§ **Data items**:
+--

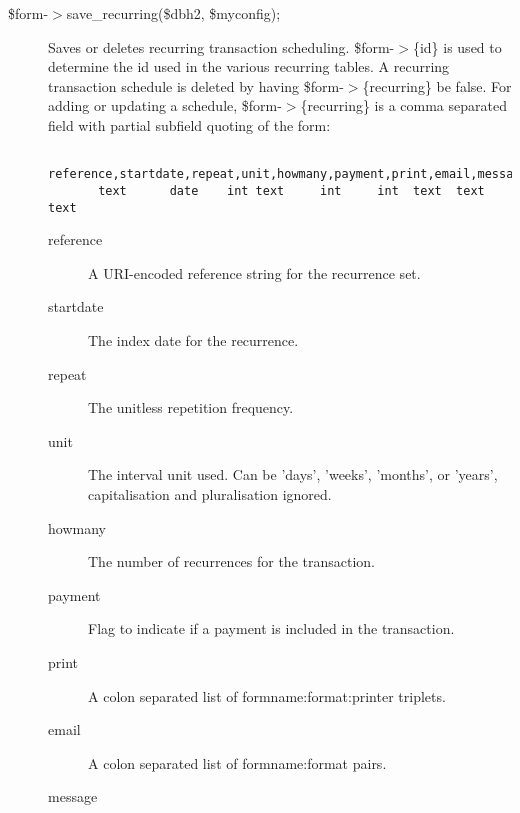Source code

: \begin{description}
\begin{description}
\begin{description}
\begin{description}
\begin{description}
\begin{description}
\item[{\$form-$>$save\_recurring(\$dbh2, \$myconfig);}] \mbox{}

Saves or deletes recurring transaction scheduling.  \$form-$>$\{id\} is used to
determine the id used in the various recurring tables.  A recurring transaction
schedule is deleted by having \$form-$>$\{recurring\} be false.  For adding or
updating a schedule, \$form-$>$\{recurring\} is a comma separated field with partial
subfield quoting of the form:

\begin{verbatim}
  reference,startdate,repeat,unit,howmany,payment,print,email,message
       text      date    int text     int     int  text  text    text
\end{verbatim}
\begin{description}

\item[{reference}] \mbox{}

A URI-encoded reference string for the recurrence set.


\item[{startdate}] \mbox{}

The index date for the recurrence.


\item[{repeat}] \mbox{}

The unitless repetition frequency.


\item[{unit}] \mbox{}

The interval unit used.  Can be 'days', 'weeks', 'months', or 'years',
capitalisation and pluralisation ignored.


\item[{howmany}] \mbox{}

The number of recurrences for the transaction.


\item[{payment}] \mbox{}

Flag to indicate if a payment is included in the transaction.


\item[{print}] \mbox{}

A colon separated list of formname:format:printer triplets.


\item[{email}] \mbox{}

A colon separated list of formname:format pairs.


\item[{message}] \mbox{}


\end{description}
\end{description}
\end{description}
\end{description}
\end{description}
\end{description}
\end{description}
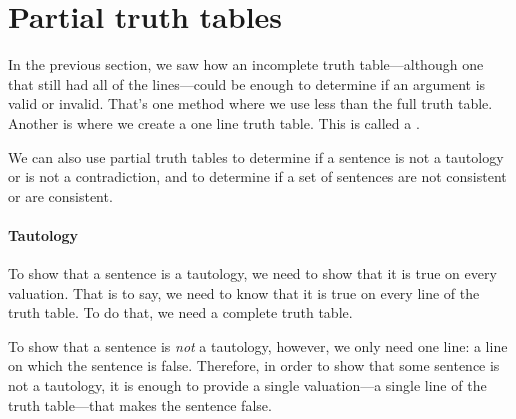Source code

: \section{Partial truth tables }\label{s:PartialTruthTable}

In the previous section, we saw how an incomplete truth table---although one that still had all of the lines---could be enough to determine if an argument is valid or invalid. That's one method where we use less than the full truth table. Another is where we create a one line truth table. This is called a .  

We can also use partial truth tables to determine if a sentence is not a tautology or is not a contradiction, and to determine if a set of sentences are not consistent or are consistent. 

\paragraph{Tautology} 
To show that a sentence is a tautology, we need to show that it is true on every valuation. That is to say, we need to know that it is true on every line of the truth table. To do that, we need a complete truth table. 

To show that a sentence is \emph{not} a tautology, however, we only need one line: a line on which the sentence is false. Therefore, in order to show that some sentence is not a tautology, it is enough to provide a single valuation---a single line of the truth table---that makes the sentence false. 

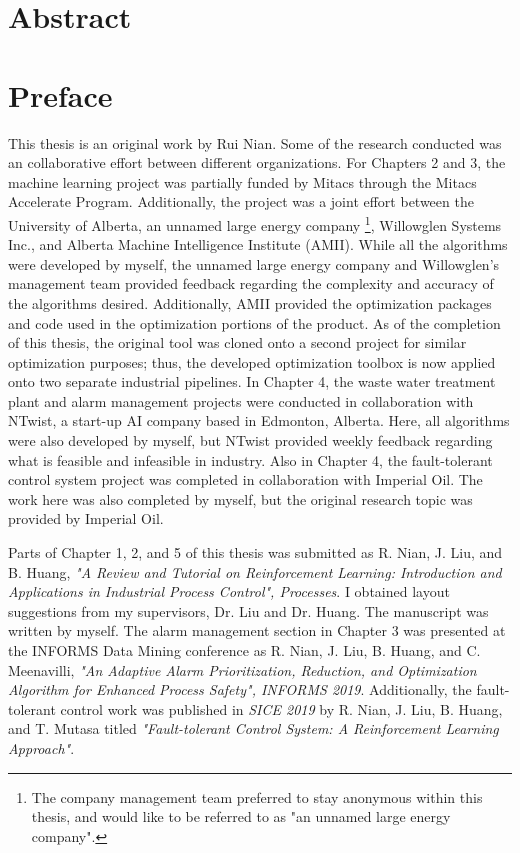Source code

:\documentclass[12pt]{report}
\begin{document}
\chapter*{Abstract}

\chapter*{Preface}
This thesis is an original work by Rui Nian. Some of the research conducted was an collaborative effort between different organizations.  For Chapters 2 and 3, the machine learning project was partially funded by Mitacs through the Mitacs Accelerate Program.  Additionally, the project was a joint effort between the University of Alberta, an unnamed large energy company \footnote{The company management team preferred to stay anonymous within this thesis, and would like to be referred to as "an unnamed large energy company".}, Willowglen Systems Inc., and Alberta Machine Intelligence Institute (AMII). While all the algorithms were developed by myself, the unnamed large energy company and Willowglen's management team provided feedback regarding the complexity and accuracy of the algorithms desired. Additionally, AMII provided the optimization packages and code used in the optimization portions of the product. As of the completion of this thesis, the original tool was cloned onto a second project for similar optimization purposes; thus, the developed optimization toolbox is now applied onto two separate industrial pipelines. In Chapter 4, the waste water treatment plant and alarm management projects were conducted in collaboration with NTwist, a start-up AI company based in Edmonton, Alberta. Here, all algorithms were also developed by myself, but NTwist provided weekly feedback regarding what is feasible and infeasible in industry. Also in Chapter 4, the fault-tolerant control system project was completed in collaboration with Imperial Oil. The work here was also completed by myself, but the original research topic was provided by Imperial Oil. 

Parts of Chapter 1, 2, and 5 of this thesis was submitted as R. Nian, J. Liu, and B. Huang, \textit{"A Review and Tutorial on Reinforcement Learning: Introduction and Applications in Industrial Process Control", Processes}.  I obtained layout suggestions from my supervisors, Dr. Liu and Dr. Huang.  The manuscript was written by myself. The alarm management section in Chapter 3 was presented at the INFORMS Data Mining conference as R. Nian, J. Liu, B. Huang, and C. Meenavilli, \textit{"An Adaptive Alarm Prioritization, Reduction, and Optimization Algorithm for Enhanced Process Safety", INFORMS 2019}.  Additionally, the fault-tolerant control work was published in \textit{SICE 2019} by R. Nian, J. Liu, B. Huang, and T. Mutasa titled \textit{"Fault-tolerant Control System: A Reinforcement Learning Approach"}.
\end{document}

+--

§ **YOUR TASK**:
Only the pictures stay out; the rest of the entries above must be written out exactly.

§ **RESPONSE BOX**:
Source code

: \begin{description}
\begin{description}
\begin{description}
\begin{description}
\begin{description}
\begin{description}
\item[{\$form-$>$save\_recurring(\$dbh2, \$myconfig);}] \mbox{}

Saves or deletes recurring transaction scheduling.  \$form-$>$\{id\} is used to
determine the id used in the various recurring tables.  A recurring transaction
schedule is deleted by having \$form-$>$\{recurring\} be false.  For adding or
updating a schedule, \$form-$>$\{recurring\} is a comma separated field with partial
subfield quoting of the form:

\begin{verbatim}
  reference,startdate,repeat,unit,howmany,payment,print,email,message
       text      date    int text     int     int  text  text    text
\end{verbatim}
\begin{description}

\item[{reference}] \mbox{}

A URI-encoded reference string for the recurrence set.


\item[{startdate}] \mbox{}

The index date for the recurrence.


\item[{repeat}] \mbox{}

The unitless repetition frequency.


\item[{unit}] \mbox{}

The interval unit used.  Can be 'days', 'weeks', 'months', or 'years',
capitalisation and pluralisation ignored.


\item[{howmany}] \mbox{}

The number of recurrences for the transaction.


\item[{payment}] \mbox{}

Flag to indicate if a payment is included in the transaction.


\item[{print}] \mbox{}

A colon separated list of formname:format:printer triplets.


\item[{email}] \mbox{}

A colon separated list of formname:format pairs.


\item[{message}] \mbox{}


\end{description}
\end{description}
\end{description}
\end{description}
\end{description}
\end{description}
\end{description}
Source code

: \section{Partial truth tables }\label{s:PartialTruthTable}

In the previous section, we saw how an incomplete truth table---although one that still had all of the lines---could be enough to determine if an argument is valid or invalid. That's one method where we use less than the full truth table. Another is where we create a one line truth table. This is called a .  

We can also use partial truth tables to determine if a sentence is not a tautology or is not a contradiction, and to determine if a set of sentences are not consistent or are consistent. 

\paragraph{Tautology} 
To show that a sentence is a tautology, we need to show that it is true on every valuation. That is to say, we need to know that it is true on every line of the truth table. To do that, we need a complete truth table. 

To show that a sentence is \emph{not} a tautology, however, we only need one line: a line on which the sentence is false. Therefore, in order to show that some sentence is not a tautology, it is enough to provide a single valuation---a single line of the truth table---that makes the sentence false. 

Source code

:\documentclass[12pt]{report}
\begin{document}
\chapter*{Abstract}

\chapter*{Preface}
This thesis is an original work by Rui Nian. Some of the research conducted was an collaborative effort between different organizations.  For Chapters 2 and 3, the machine learning project was partially funded by Mitacs through the Mitacs Accelerate Program.  Additionally, the project was a joint effort between the University of Alberta, an unnamed large energy company \footnote{The company management team preferred to stay anonymous within this thesis, and would like to be referred to as "an unnamed large energy company".}, Willowglen Systems Inc., and Alberta Machine Intelligence Institute (AMII). While all the algorithms were developed by myself, the unnamed large energy company and Willowglen's management team provided feedback regarding the complexity and accuracy of the algorithms desired. Additionally, AMII provided the optimization packages and code used in the optimization portions of the product. As of the completion of this thesis, the original tool was cloned onto a second project for similar optimization purposes; thus, the developed optimization toolbox is now applied onto two separate industrial pipelines. In Chapter 4, the waste water treatment plant and alarm management projects were conducted in collaboration with NTwist, a start-up AI company based in Edmonton, Alberta. Here, all algorithms were also developed by myself, but NTwist provided weekly feedback regarding what is feasible and infeasible in industry. Also in Chapter 4, the fault-tolerant control system project was completed in collaboration with Imperial Oil. The work here was also completed by myself, but the original research topic was provided by Imperial Oil. 

Parts of Chapter 1, 2, and 5 of this thesis was submitted as R. Nian, J. Liu, and B. Huang, \textit{"A Review and Tutorial on Reinforcement Learning: Introduction and Applications in Industrial Process Control", Processes}.  I obtained layout suggestions from my supervisors, Dr. Liu and Dr. Huang.  The manuscript was written by myself. The alarm management section in Chapter 3 was presented at the INFORMS Data Mining conference as R. Nian, J. Liu, B. Huang, and C. Meenavilli, \textit{"An Adaptive Alarm Prioritization, Reduction, and Optimization Algorithm for Enhanced Process Safety", INFORMS 2019}.  Additionally, the fault-tolerant control work was published in \textit{SICE 2019} by R. Nian, J. Liu, B. Huang, and T. Mutasa titled \textit{"Fault-tolerant Control System: A Reinforcement Learning Approach"}.
\end{document}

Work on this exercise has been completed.